Yine böyle bir durumda, 3201 sayılı
Kanunun 13 üncü maddesinde sayılan rütbeler içerisinde yapılmayan askerlik
hizmeti rütbe terfiinde sayılmayacağı için, bu durum kazanılmış hakların
korunması ilkesi ile de bağdaşmayacaktır.
Anayasanın 2 nci maddesinde açıklanan
hukuk devletinin temel unsurları arasında “kazanılmış haklara saygı” yer
almaktadır. Bu nedenle yapılacak tüm düzenlemelerin, memurların ve kamu
görevlilerinin kazanılmış haklarını koruması gerekir.
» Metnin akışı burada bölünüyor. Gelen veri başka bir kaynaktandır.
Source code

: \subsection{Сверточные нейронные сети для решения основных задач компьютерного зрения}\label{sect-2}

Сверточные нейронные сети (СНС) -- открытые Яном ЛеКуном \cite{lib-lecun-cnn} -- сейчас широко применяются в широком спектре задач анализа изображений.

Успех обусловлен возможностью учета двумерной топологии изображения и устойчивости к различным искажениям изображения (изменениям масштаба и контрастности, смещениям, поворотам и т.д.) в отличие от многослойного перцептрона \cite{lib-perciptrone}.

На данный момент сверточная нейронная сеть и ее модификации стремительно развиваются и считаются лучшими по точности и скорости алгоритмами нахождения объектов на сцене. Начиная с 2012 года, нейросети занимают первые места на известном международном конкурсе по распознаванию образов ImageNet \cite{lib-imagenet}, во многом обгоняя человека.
Kazanılmış hakları ortadan
kaldırıcı nitelikte sonuçlara yol açan uygulamalar, Anayasanın 2 nci maddesinde
açıklanan “Türkiye Cumhuriyeti sosyal bir hukuk devletidir.” hükmüne aykırılık
oluşturacağı gibi, toplumsal kararlılığı ve hukuksal güvenceyi ortadan kaldırır,
belirsizlik ortamına neden olur ve kabul edilemez.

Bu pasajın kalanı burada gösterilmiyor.